Work to complete
Please work out how many of the lines below include "joining". Only the number should be given.
=====
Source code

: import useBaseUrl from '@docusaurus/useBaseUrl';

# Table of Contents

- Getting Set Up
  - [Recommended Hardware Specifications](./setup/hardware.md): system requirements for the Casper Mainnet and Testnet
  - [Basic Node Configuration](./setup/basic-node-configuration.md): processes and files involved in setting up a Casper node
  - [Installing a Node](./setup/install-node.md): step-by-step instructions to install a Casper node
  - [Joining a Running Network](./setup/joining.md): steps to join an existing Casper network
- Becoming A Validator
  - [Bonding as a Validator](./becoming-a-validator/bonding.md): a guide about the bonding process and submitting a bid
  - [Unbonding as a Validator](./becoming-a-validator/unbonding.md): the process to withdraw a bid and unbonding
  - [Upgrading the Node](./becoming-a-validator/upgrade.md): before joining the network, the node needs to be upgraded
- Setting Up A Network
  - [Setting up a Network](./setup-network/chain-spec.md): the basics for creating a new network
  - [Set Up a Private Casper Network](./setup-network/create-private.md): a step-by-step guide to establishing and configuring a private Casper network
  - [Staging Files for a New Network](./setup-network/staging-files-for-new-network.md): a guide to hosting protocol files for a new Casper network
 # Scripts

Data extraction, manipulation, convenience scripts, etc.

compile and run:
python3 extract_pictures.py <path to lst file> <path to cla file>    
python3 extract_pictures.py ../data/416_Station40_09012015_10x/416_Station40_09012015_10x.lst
=====
Response
2